§ **Exercise requirements**
Below are the records; copy each line in which "funciones" can be found.
┌──
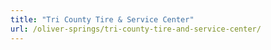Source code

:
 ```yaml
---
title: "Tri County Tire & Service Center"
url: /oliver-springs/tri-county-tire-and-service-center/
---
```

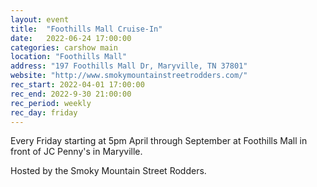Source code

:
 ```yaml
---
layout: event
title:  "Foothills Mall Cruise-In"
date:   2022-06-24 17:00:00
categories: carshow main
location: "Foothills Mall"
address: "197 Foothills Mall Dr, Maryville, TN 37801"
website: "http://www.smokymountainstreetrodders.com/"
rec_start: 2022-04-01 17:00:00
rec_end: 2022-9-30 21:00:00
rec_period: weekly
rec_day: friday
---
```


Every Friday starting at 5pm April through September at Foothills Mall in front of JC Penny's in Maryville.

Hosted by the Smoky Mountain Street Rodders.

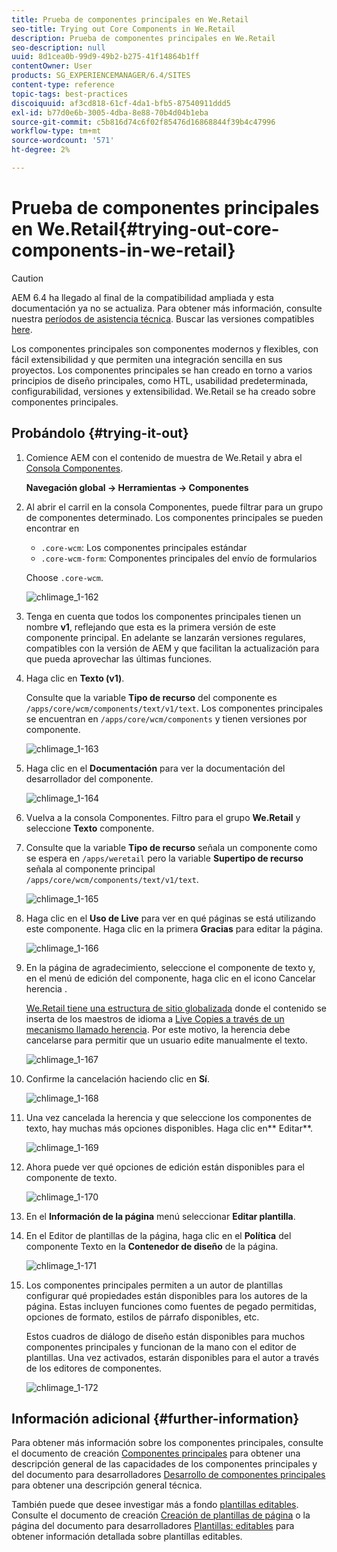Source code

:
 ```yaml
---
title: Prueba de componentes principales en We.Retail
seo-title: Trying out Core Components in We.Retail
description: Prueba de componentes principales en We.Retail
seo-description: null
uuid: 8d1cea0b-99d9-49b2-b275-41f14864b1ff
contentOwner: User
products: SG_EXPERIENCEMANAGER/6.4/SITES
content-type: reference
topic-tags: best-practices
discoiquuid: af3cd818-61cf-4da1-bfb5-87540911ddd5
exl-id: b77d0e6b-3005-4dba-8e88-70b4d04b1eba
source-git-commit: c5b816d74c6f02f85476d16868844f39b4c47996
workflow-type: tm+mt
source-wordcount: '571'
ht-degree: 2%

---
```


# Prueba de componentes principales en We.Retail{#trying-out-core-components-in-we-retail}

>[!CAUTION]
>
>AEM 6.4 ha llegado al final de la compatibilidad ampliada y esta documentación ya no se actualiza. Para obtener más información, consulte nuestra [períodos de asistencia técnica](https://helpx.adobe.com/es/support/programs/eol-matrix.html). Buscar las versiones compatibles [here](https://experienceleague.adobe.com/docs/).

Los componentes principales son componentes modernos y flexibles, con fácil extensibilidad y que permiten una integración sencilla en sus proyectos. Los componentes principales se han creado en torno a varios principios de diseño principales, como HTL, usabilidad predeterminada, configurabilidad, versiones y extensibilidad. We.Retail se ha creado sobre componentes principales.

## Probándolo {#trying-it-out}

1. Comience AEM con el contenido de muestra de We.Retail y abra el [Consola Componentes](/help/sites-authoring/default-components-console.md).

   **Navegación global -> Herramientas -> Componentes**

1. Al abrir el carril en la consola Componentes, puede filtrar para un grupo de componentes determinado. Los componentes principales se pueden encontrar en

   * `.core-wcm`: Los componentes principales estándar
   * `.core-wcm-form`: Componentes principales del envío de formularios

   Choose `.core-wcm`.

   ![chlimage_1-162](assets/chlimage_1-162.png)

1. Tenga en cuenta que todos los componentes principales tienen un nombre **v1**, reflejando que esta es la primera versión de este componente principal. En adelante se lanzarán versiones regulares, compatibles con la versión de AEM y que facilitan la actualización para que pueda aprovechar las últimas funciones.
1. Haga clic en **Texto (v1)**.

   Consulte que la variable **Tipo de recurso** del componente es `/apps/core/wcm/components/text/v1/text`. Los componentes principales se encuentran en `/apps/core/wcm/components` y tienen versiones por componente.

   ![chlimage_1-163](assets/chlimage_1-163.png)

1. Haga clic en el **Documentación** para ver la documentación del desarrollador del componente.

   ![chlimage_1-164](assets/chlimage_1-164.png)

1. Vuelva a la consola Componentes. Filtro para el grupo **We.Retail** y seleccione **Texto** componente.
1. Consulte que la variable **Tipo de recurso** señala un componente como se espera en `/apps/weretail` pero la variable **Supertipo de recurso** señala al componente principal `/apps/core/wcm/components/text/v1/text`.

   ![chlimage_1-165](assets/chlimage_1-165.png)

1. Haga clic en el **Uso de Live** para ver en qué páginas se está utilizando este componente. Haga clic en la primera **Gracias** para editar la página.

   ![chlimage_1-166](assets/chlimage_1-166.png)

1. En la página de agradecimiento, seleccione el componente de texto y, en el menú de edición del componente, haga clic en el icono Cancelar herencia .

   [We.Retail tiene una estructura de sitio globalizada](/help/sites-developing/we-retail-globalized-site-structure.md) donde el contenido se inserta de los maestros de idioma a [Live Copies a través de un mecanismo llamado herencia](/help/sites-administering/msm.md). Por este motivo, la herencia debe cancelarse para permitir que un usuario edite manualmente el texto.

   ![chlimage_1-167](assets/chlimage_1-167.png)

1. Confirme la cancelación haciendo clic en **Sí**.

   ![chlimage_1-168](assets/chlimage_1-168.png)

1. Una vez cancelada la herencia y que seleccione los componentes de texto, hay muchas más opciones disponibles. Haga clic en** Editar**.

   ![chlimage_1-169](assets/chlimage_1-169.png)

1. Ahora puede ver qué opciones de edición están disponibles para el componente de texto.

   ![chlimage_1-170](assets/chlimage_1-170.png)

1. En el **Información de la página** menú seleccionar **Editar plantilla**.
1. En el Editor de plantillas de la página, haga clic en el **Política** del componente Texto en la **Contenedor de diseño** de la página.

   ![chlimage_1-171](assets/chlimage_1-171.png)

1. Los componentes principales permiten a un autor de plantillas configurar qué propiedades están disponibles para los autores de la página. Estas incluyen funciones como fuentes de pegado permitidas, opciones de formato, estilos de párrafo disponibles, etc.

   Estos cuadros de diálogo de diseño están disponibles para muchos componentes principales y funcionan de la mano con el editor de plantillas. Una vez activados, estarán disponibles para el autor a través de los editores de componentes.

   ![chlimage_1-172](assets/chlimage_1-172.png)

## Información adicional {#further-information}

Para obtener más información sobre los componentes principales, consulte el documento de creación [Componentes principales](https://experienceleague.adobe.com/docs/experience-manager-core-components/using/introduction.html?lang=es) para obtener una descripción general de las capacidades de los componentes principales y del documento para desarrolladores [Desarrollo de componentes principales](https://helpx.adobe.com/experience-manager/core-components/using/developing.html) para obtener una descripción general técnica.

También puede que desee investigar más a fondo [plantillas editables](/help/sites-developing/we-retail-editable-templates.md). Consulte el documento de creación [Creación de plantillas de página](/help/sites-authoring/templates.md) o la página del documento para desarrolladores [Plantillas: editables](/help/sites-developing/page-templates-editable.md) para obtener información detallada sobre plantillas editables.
└──
§ **Exercise response**
1. Tenga en cuenta que todos los componentes principales tienen un nombre **v1**, reflejando que esta es la primera versión de este componente principal. En adelante se lanzarán versiones regulares, compatibles con la versión de AEM y que facilitan la actualización para que pueda aprovechar las últimas funciones.
1. Los componentes principales permiten a un autor de plantillas configurar qué propiedades están disponibles para los autores de la página. Estas incluyen funciones como fuentes de pegado permitidas, opciones de formato, estilos de párrafo disponibles, etc.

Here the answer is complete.